Deixando de lado a discussão climática, teríamos que perguntar até que ponto o governo israelita de Golda Meir foi mais “sensível” ao povo palestino, ou se a “sensibilidade” de Margaret Thatcher a impediu de esmagar os sindicatos na Inglaterra, ou onde está a “sensibilidade” da vice-presidente dos Estados Unidos, Kamala Harris, com a questão da imigração em seu país.
Nenhuma destas teorias e políticas vai libertar as mulheres trabalhadoras, nem salvar o planeta, porque não vão à raiz do problema. Neste sentido, o “empoderamento” feminino ou o “capitalismo verde” como estratégias para reverter os efeitos das mudanças climáticas nada mais são do que uma ilusão. O que o imperialismo tenta com estas políticas é convencer-nos de que é possível alcançar a igualdade e salvar o meio ambiente sem enfrentar e romper com um sistema que destrói mais do que produz e que NECESSARIAMENTE implica relações de produção e reprodução social de exploração, dominação, alienação e a subordinação da maioria e da natureza da qual fazemos parte, a um punhado de capitalistas, sejam homens ou mulheres.
Como dissemos no artigo anterior: governos de todos os matizes políticos (com homens e mulheres nas suas equipes) realizam há anos cúpulas e conferências sobre o clima nas quais se aprovam medidas e se assumem compromissos, que não só são totalmente insuficientes, mas que nem sequer são colocados em prática posteriormente. Isto porque para além da sua retórica e demagogia, todos eles são cúmplices das multinacionais e das políticas responsáveis pelo problema ambiental às que servem, cujos interesses defendem e dos quais em muitos casos acabam por fazer parte.
Embora o capitalismo seja forçado a colocar em marcha uma indústria baseada em energias renováveis, da mesma forma que incorporam mulheres e pessoas racializadas nas suas fileiras para ludibriar e parecerem mais igualitários aos sectores oprimidos, estamos perante um sistema econômico que se apoia na opressão e na desigualdade de todos os tipos para se perpetuar. Que tem como objetivo o crescimento ilimitado, que não respeita os ciclos naturais e em que o sistema de produção é caótico, porque não é produzido para satisfazer as necessidades humanas, mas fundamentalmente para que alguns possam manter os seus lucros e continuar acumulando imensas fortunas, ao custo do crescente empobrecimento de uma maioria e da destruição do meio ambiente.

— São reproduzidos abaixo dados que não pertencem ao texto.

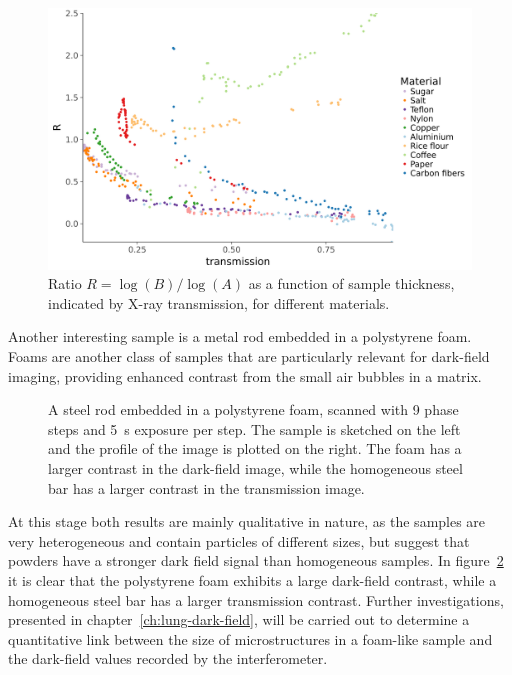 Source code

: \begin{figure}[ht]
    \centering
    \includegraphics[width=\textwidth]{gfx/powders-aggregated.png}
    \caption{Ratio $R = \log(B) / \log(A)$ as a function of sample
    thickness, indicated by X-ray transmission, for different materials.}
    \label{fig:powders}
\end{figure}

Another interesting sample is a metal rod embedded in a polystyrene foam.
Foams are another class of samples that are particularly relevant for
dark-field imaging, providing enhanced contrast from the small air bubbles
in a matrix.

\begin{figure}[h!]
    \centering
    \begin{subfigure}[b]{.49\textwidth}
        \resizebox{\textwidth}{!}{}
        \caption{}
    \end{subfigure}
    \begin{subfigure}[b]{.49\textwidth}
        \resizebox{\textwidth}{!}{}
        \caption{}
    \end{subfigure}
    \caption{A steel rod embedded in a polystyrene foam, scanned with \num{9} phase
steps and \SI{5}{\second} exposure per step. The sample is sketched on the
left and the profile of the image is plotted on the right. The foam has a larger contrast
in the dark-field image, while the homogeneous steel bar has a larger
contrast in the transmission image.}
\label{fig:steelrod}
\end{figure}

At this stage both results are mainly qualitative in nature, as the samples
are very heterogeneous and contain particles of different sizes, but suggest
that powders have a stronger dark field signal than homogeneous samples. In
figure~\ref{fig:steelrod} it is clear that the polystyrene foam exhibits a
large dark-field contrast, while a homogeneous steel bar has a larger
transmission contrast.
Further investigations, presented in
chapter~\ref{ch:lung-dark-field}, will be carried out to determine a
quantitative link between the size of microstructures in a foam-like sample 
and the dark-field values recorded by the interferometer.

A dimensão de classe das lutas ambientais e contra a desigualdade de gênero e raça
Sendo verdade que a dimensão de gênero e raça, etc., agravam a opressão de classe que a classe trabalhadora e os pobres sofrem em todas as áreas da vida neste sistema capitalista, esta questão não pode esconder que a principal contradição em que se baseia a sociedade capitalista burguesa e, portanto, o que produz e reproduz todas as desigualdades e opressões, é a divisão de classes. Portanto, incorporar mais mulheres (burguesas) em posições de poder em governos, instituições ou organizações (burguesas) sobre o clima ou nos conselhos de administração de multinacionais (capitalistas), onde as decisões econômicas ou políticas ambientais são tomadas dentro deste sistema capitalista, não é a solução.
Mais uma vez repetimos que não se trata de negar a importância de incorporar a perspectiva de gênero e raça nos debates sobre meio ambiente nem a necessidade de as mulheres trabalhadoras participarem ativa e massivamente nestes debates. Nem acreditar que a defesa da igualdade de oportunidades, mesmo para que as mulheres possam aceder a cargos de liderança, seja algo menor. Mas se compreendermos que a luta pela igualdade e pelos direitos das mulheres, bem como a luta contra as mudanças climáticas e em defesa da água, dos solos e dos habitats, tem de fazer parte de uma luta estratégica, de classe, pela destruição do capitalismo e pela construção de uma sociedade socialista.
Uma sociedade baseada em novas relações sociais de produção e reprodução e não apenas numa distribuição “mais justa” de riqueza e recursos. Que planifique a economia e que revolucione as forças produtivas, colocando no centro a vida, as necessidades sociais e a justiça social, em vez dos benefícios privados.
Uma nova sociedade que permita superar a atual separação entre o campo e a cidade, que lance as bases para estabelecer uma relação equilibrada com a natureza e para que possam florescer novas relações humanas igualitárias, sem qualquer tipo de opressão. Só um governo operário e popular é capaz de fazer tudo isto. É neste sentido que concordamos que a luta pela emancipação das mulheres é um elemento fundamental. Porque não é possível realizar uma revolução operária e popular ou construir essa sociedade socialista, sem incorporar homens e mulheres em pé de igualdade nesta tarefa estratégica que a classe trabalhadora tem pela frente.